Here and all over the constituency he made innumerable and unreported speeches to instruct industrial opinion. He laid under contribution his whole store of extraordinary knowledge, suggesting and answering questions till no Parliamentary representative in the country was followed by his supporters with an attention so informed and discriminating.
"Nothing of the sort had been known since David Urquhart, in the first half of the Victorian age, opened his lecture-halls and classrooms throughout the world for counter-working Palmerston, and for teaching artisans the true inwardness of the Eastern Question." [Footnote: Mr. T. H. S. Escott, the New Age, February 9th, 1911.]
Sir Charles himself gives in the Memoir some sketch of the feelings with which Liberals confronted that rout of Liberalism, and of the steps taken to repair the disaster.

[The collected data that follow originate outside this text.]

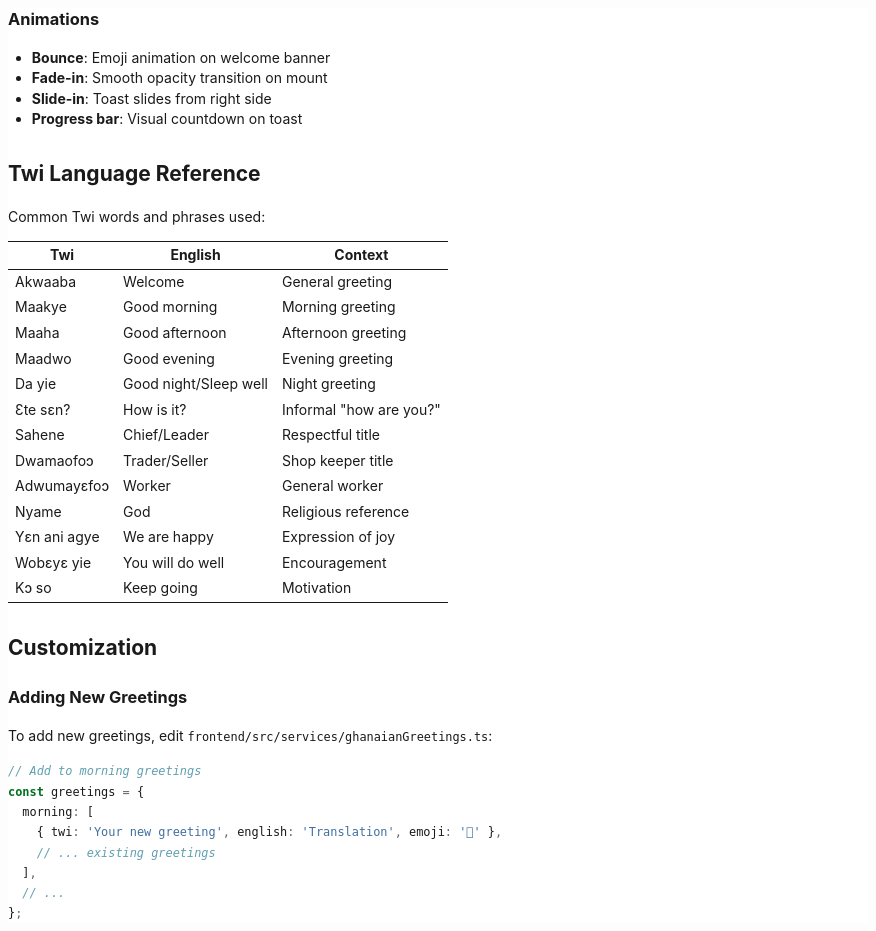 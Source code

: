 ### Animations
- **Bounce**: Emoji animation on welcome banner
- **Fade-in**: Smooth opacity transition on mount
- **Slide-in**: Toast slides from right side
- **Progress bar**: Visual countdown on toast

## Twi Language Reference

Common Twi words and phrases used:

| Twi | English | Context |
|-----|---------|---------|
| Akwaaba | Welcome | General greeting |
| Maakye | Good morning | Morning greeting |
| Maaha | Good afternoon | Afternoon greeting |
| Maadwo | Good evening | Evening greeting |
| Da yie | Good night/Sleep well | Night greeting |
| Ɛte sɛn? | How is it? | Informal "how are you?" |
| Sahene | Chief/Leader | Respectful title |
| Dwamaofoɔ | Trader/Seller | Shop keeper title |
| Adwumayɛfoɔ | Worker | General worker |
| Nyame | God | Religious reference |
| Yɛn ani agye | We are happy | Expression of joy |
| Wobɛyɛ yie | You will do well | Encouragement |
| Kɔ so | Keep going | Motivation |

## Customization

### Adding New Greetings

To add new greetings, edit `frontend/src/services/ghanaianGreetings.ts`:

```typescript
// Add to morning greetings
const greetings = {
  morning: [
    { twi: 'Your new greeting', english: 'Translation', emoji: '🌅' },
    // ... existing greetings
  ],
  // ...
};
```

'Harcourt wrote (upon paper which bore the words "Solicitor-General" with a large "No longer" in his handwriting at the top):
'"Rari nantes in gurgite vasto. Here we are again…. To tell you the truth, I am not sorry. It had to come, and it is as well over. We shall get rid of these canting duffers of the party and begin afresh. We must all meet again below the gangway. We shall have a nice little party, though diminished. I am very sorry about Fawcett, but we shall soon get him back again."
'My first work was to bring back Fawcett, and by negotiations with Homer, the Hackney publican (Secretary of the Licensed Victuallers' Protection Association), into which I entered because Fawcett's defeat had been partly owing to the determined opposition of Sir Wilfrid Lawson's friends, who could not forgive his attacks on the direct veto, I succeeded in securing him an invitation to contest Hackney, where there was an early vacancy. Fitzmaurice and I became respectively Chairman and Treasurer of a fund, and we raised more money than was needed for paying the whole of Fawcett's expenses, and were able to bank a fund in the name of trustees, of whom I was one, for his next election.
'Fitzmaurice, in accepting my invitation to co-operate with me in this matter, said that he had succeeded in discovering a place to which posts took two days, "wherein I can moralize at leisure on the folly of the leaders of the Liberal party."